Monday, April 21, 2008

AMENDMENTS

Everyday i see you. You do not meet my standards i'm sorry to admit. Can you not be who you are? I'm sick of having to deal with you and stand up for you. That's because I'm the only way that knows you. But when you look at me, we don't see eye to eye. I try to fix you and mold you to my liking but there is always something off. yknow i can't shrug you off. i would but i can't. DO you feel like you're bounded. why can't you just be who you are and not care for those that shit about it. stop with the doubting. im tired of it. i seriously am. i can tell you what to do. you know i can. just that you won't listen. im the clearest voice in your head yet you listen to those around you. im frustrated too. nothing too grasp. right? i wish we could both take it easy. we are one together but we are two different ppl. depends on who we are around right. funny thing is you are me and i am you. we stare at each other and we don't know our true identity. or maybe we are one.

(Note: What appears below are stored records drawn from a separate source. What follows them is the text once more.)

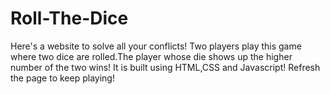 # Roll-The-Dice
Here's a website to solve all your conflicts!
Two players play this game where two dice are rolled.The player whose die shows up the higher number of the two wins!
It is built using HTML,CSS and Javascript!
Refresh the page to keep playing!
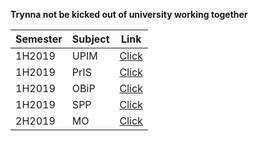 **Trynna not be kicked out of university working together**

|Semester|Subject|Link|
|--------|-------|----|
|1H2019|UPIM|[Click](https://github.com/trueddd/UniversityExams/blob/master/upim/UPIM.md)|
|1H2019|PrIS|[Click](https://github.com/trueddd/UniversityExams/blob/master/pris/PrIS.md)|
|1H2019|OBiP|[Click](https://github.com/trueddd/UniversityExams/blob/master/obip/obip.md)|
|1H2019|SPP|[Click](https://github.com/trueddd/UniversityExams/blob/master/spp/spp.md)|
|2H2019|MO|[Click](https://github.com/trueddd/UniversityExams/blob/mo/mo/mo.md)|
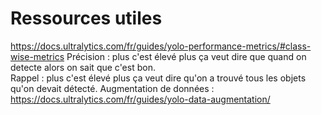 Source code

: # Ressources utiles
https://docs.ultralytics.com/fr/guides/yolo-performance-metrics/#class-wise-metrics
Précision : plus c'est élevé plus ça veut dire que quand on detecte alors on sait que c'est bon.  
Rappel : plus c'est élevé plus ça veut dire qu'on a trouvé tous les objets qu'on devait détecté. 
Augmentation de données :
https://docs.ultralytics.com/fr/guides/yolo-data-augmentation/

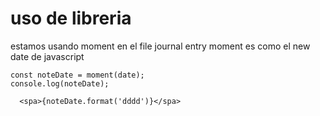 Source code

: # uso de libreria

estamos usando moment en el file journal entry 
moment es como el new date de javascript 

    const noteDate = moment(date);
    console.log(noteDate);

      <spa>{noteDate.format('dddd')}</spa> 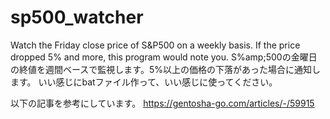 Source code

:# sp500_watcher
Watch the Friday close price of S&amp;P500  on a weekly basis. If the price dropped 5% and more, this program would note you.
S%amp;500の金曜日の終値を週間ベースで監視します。5%以上の価格の下落があった場合に通知します。
いい感じにbatファイル作って、いい感じに使ってください。

以下の記事を参考にしています。
https://gentosha-go.com/articles/-/59915
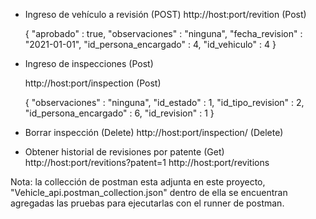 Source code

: 

* Ingreso de vehículo a revisión (POST)
    http://host:port/revition (Post)

    {
        "aprobado" : true,
        "observaciones" : "ninguna",
        "fecha_revision" : "2021-01-01",
        "id_persona_encargado" : 4,
        "id_vehiculo" : 4
    }

* Ingreso de inspecciones (Post)

    http://host:port/inspection (Post)

    {
        "observaciones" : "ninguna",
        "id_estado" : 1,
        "id_tipo_revision" : 2,
        "id_persona_encargado" : 6,
        "id_revision" : 1
    }

* Borrar inspección (Delete)
    http://host:port/inspection/<id> (Delete)

* Obtener historial de revisiones por patente (Get)
    http://host:port/revitions?patent=1
    http://host:port/revitions

Nota: la collección de postman esta adjunta en este proyecto, "Vehicle_api.postman_collection.json" dentro de ella se encuentran agregadas las pruebas para ejecutarlas con el runner de postman. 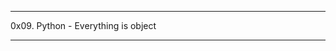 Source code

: *************************************
0x09. Python - Everything is object
*************************************
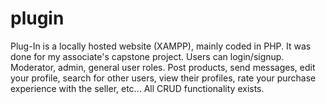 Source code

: # plugin
 Plug-In is a locally hosted website (XAMPP), mainly coded in PHP. It was done for my associate's capstone project. Users can login/signup. Moderator, admin, general user roles. Post products, send messages, edit your profile, search for other users, view their profiles, rate your purchase experience with the seller, etc... All CRUD functionality exists. 
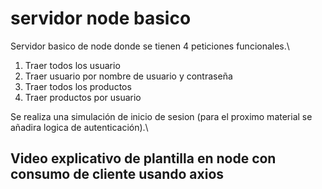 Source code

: # servidor node basico
 
Servidor basico de node donde se tienen 4 peticiones funcionales.\
1. Traer todos los usuario
2. Traer usuario por nombre de usuario y contraseña
3. Traer todos los productos
4. Traer productos por usuario

Se realiza una simulación de inicio de sesion (para el proximo material se añadira logica de autenticación).\

## Video explicativo de plantilla en node con consumo de cliente usando axios


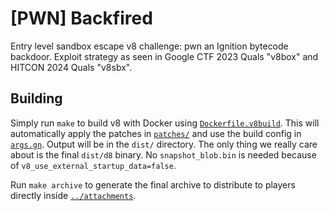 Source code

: [PWN] Backfired
===============

Entry level sandbox escape v8 challenge: pwn an Ignition bytecode backdoor.
Exploit strategy as seen in Google CTF 2023 Quals "v8box" and HITCON 2024 Quals
"v8sbx".


Building
--------

Simply run `make` to build v8 with Docker using
[`Dockerfile.v8build`](./Dockerfile.v8build). This will automatically apply the
patches in [`patches/`](./patches) and use the build config in
[`args.gn`](./args.gn). Output will be in the `dist/` directory. The only thing
we really care about is the final `dist/d8` binary. No `snapshot_blob.bin` is
needed because of `v8_use_external_startup_data=false`.

Run `make archive` to generate the final archive to distribute to players
directly inside [`../attachments`](../attachments).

a broken bridge, either it wasnt wanted or it isnt needed. too worn from being trampled over. finally collapsed. but its internal destruction. for the structure is still intact, just the pieces that really matter are no longer present. used to connect two things together. the water beneath crashes again and again, wearing its wall.

I scream for some silence. I laugh to laugh for once, not there so you notice I'm gone and I breathe cuz its necessary

just for mo :D

Tuesday, April 8, 2008

IN THE MIDST

its been a while hasn't it. my mind open to a selected range of people that are willing to take time to glance . so hows life? its pretty good says one. its pretty swell i must say. i get the grades i want, the friends that notice me, the parents that nurture and care, and the confidence i attain. who am i? an ordinary wallflower, static and without meaning, tapered on the wall, awaiting for anyone or thing to come and admire me. but i just blend in with the background. im no different than any other flowers on the wall, let alone comparable. for i have ripped petals and missing petals, dried leaves, stained from the environment. life is great you presume. yes it is. hey friend, im jealous of you. why cant we just swap lives one day. i would never give yours back. i would be so happy and be the perfect child. i promise. but wait, im me and youre you. im suppose to like who i am right? im different you say. but i beg to differ. im a ghost. i make my entrance but no one acknowledges. its all fun and games. then its goodbye and im swift away to my home. the fly on the wall that sees all but sits out and left to be. even maybe swatted. life is short. can you end mine for me please? death is ugly but everyone goes thru with it. can you just grant me my wish. im at a crossroad. can you guide me to the right path. or maybe ill pass this one and get hit by the car. its not like i want to get hit. i wave frantically to no avail. i signal the driver to stop. but does he care?  
the wheels on the bus go round and round, round and round, round and round,
the wheels on the bus go round and round, drive me over till i lie on the ground
throw me under the bus. i will mind. but im speechless, more like i cant speak.
hey, its dark baby. can you be my light. im scared. you dont have to if you dont want to. hey, its pouring right now. stand under the umbrella with me. no? dont worry bout it. no hard feelings. lets play hide and seek. ill hide you seek. hope you dont get tired from seeking forever. try and find but i guarantee you wont find me. i returned to the wall where i belong. row 8, 17th down. i will be lonely tho. can you still talk to me even tho we are so distant? dont let me down. tell me soon so i can give up hoping. im a planted seed. im not growing. i dont like myself. stomp on me please. ill tell you its okay. but who cares about the truth. its so buried in the soils. hi blog. been a while huh? long time no talk. please dont make me feel shitty. wait you cant! thnx for listening. i want to be me but its not that easy. why cant the one that i see be someone different. i rather be a wallflower. i wont be lonely with countless others surrounding me!